With a budget of 157 million Swiss francs ($130 million) and 600 staff, Lamy will be responsible for overseeing the only global rules governing trade between nations. Answerable to member governments, he'll be charged with managing a December summit in Hong Kong and brokering a global accord next year that cuts border tariffs and opens markets to goods and services.
The WTO's heads of delegations will meet at 5 p.m. in Geneva to hear a report by Amina Chawahir Mohamed, Kenya's ambassador to the trade body who chaired the three-month consultations, on the selection of the new director-general. They will probably approve Lamy as successor to Supachai Panitchpakdi immediately afterward.
`Very Capable'
``Lamy is an impressive individual and very capable,'' said Alan Oxley, Australia's ambassador to the WTO's predecessor from 1985-89. ``But as commissioner, Lamy sought to accommodate significant anti-globalization causes such as labor and the environment in a way that could damage the core mission of the WTO. Unless we see a different Pascal Lamy, one would have to assume he'll continue to do the same.''
After eliminating two of his three rivals, Lamy had to win the support of poor nations, including former European colonies in Africa, the Pacific and Caribbean. The WTO's consensus system, used in the selection as for all the organization's decisions, means that any of the body's members could have blocked his appointment.
Talks Near Crisis
The choice of director-general proved so contentious the last time the WTO sought a new chief in 1999 that its members split the job into two three-year terms, shared between former New Zealand Prime Minister Mike Moore and Supachai, a former deputy prime minister of Thailand.

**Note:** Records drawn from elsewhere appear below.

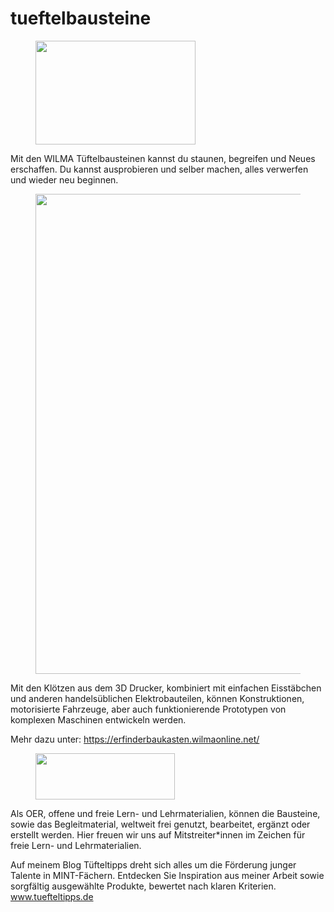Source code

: # tueftelbausteine
<!-- wp:image {"align":"center","id":893,"width":256,"height":166,"sizeSlug":"large","linkDestination":"none"} -->
<div class="wp-block-image"><figure class="aligncenter size-large is-resized"><img src="http://erfinderbaukasten.wilmaonline.net/wp-content/uploads/2022/05/wilma-bausteine-logo-1-1024x665.png" alt="" class="wp-image-893" width="256" height="166"/></figure></div>
<!-- /wp:image -->

<p>Mit den WILMA Tüftelbausteinen kannst du staunen, begreifen und Neues erschaffen. Du kannst ausprobieren und selber machen, alles verwerfen und wieder neu beginnen.</p>

<!-- wp:image {"id":646,"width":571,"height":768,"sizeSlug":"large","linkDestination":"none"} -->
<figure class="wp-block-image size-large is-resized"><img src="http://erfinderbaukasten.wilmaonline.net/wp-content/uploads/2022/01/Bildschirmfoto-2022-01-31-um-11.14.29-761x1024.png" alt="" class="wp-image-646" width="571" height="768"/></figure>
<!-- /wp:image -->

<!-- wp:paragraph -->
<p>Mit den Klötzen aus dem 3D Drucker, kombiniert mit einfachen Eisstäbchen und anderen handelsüblichen Elektrobauteilen, können Konstruktionen, motorisierte Fahrzeuge, aber auch funktionierende Prototypen von komplexen Maschinen entwickeln werden. </p>
<!-- /wp:paragraph -->

<!-- wp:paragraph -->
<p>Mehr dazu unter: <a href="https://erfinderbaukasten.wilmaonline.net/">https://erfinderbaukasten.wilmaonline.net/</a></p>
<!-- /wp:paragraph -->

<!-- wp:image {"id":898,"width":223,"height":74,"sizeSlug":"full","linkDestination":"none"} -->
<figure class="wp-block-image size-full is-resized"><img src="https://erfinderbaukasten.wilmaonline.net/wp-content/uploads/2022/05/CC-BY-SA-Andere_Wikis.png" alt="" class="wp-image-898" width="223" height="74"/></figure>
<!-- /wp:image -->

<!-- wp:paragraph -->
<p>Als OER, offene und freie Lern- und Lehrmaterialien, können die Bausteine, sowie das Begleitmaterial, weltweit frei genutzt, bearbeitet, ergänzt oder erstellt werden. Hier freuen wir uns auf Mitstreiter*innen im Zeichen für freie Lern- und Lehrmaterialien.</p>
<!-- /wp:paragraph -->

<!-- wp:paragraph -->
<p>Auf meinem Blog Tüfteltipps dreht sich alles um die Förderung junger Talente in MINT-Fächern. Entdecken Sie Inspiration aus meiner Arbeit sowie sorgfältig ausgewählte Produkte, bewertet nach klaren Kriterien.<a href="https://tuefteltipps.de/"> www.tuefteltipps.de</a></p>
<!-- /wp:paragraph -->
<!-- wp:paragraph -->
<p></p>
<!-- /wp:paragraph -->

Supachai, confirmed May 11 as the next head of the United Nations Conference on Trade and Development, told negotiators last month that the WTO's Doha Round of global talks are ``close to a crisis.''
``This round isn't going to be concluded without difficult political decisions by people in capitals,'' said John Weekes, senior trade adviser at law firm Sidley Austin Brown & Wood in Geneva and a former Canadian ambassador to the WTO. ``Lamy has moved in those circles, has access to them and knows how to deal with them.''
Mauritian Foreign Minister Jaya Krishna Cuttaree and Brazil's WTO ambassador, Luiz Felipe de Seixas Correa, the other two candidates, were both eliminated after consultations among the WTO's members.